[[ INPUT open ]]
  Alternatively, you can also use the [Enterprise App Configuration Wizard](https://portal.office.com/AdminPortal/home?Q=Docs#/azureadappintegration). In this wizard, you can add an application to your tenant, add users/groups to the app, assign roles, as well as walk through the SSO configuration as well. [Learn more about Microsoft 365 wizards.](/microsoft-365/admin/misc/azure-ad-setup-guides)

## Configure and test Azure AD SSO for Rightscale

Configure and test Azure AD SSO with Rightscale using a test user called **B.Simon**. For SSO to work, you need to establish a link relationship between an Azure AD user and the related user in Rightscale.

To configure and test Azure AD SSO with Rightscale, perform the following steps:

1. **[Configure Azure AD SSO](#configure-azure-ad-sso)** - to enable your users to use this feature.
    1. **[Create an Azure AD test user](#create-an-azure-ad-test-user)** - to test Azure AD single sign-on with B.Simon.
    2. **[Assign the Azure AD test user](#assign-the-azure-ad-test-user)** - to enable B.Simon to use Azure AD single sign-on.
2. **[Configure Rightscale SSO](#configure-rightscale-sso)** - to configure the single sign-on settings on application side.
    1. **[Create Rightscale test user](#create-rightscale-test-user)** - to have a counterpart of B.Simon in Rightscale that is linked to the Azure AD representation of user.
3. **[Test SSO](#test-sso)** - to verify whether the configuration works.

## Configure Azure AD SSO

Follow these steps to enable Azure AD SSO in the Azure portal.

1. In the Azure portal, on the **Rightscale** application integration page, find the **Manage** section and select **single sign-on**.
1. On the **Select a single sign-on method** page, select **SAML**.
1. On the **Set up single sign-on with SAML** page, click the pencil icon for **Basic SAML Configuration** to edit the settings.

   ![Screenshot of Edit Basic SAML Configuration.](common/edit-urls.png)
[[ INPUT closed ]]
**HOW TO COMPLETE THIS TASK:** Restate the data above in full, word for word.

**PROBLEM SOLUTION:**
  Alternatively, you can also use the [Enterprise App Configuration Wizard](https://portal.office.com/AdminPortal/home?Q=Docs#/azureadappintegration). In this wizard, you can add an application to your tenant, add users/groups to the app, assign roles, as well as walk through the SSO configuration as well. [Learn more about Microsoft 365 wizards.](/microsoft-365/admin/misc/azure-ad-setup-guides)

## Configure and test Azure AD SSO for Rightscale

Configure and test Azure AD SSO with Rightscale using a test user called **B.Simon**. For SSO to work, you need to establish a link relationship between an Azure AD user and the related user in Rightscale.

To configure and test Azure AD SSO with Rightscale, perform the following steps:

1. **[Configure Azure AD SSO](#configure-azure-ad-sso)** - to enable your users to use this feature.
    1. **[Create an Azure AD test user](#create-an-azure-ad-test-user)** - to test Azure AD single sign-on with B.Simon.
    2. **[Assign the Azure AD test user](#assign-the-azure-ad-test-user)** - to enable B.Simon to use Azure AD single sign-on.
2. **[Configure Rightscale SSO](#configure-rightscale-sso)** - to configure the single sign-on settings on application side.
    1. **[Create Rightscale test user](#create-rightscale-test-user)** - to have a counterpart of B.Simon in Rightscale that is linked to the Azure AD representation of user.
3. **[Test SSO](#test-sso)** - to verify whether the configuration works.

## Configure Azure AD SSO

Follow these steps to enable Azure AD SSO in the Azure portal.

1. In the Azure portal, on the **Rightscale** application integration page, find the **Manage** section and select **single sign-on**.
1. On the **Select a single sign-on method** page, select **SAML**.
1. On the **Set up single sign-on with SAML** page, click the pencil icon for **Basic SAML Configuration** to edit the settings.

   ![Screenshot of Edit Basic SAML Configuration.](common/edit-urls.png)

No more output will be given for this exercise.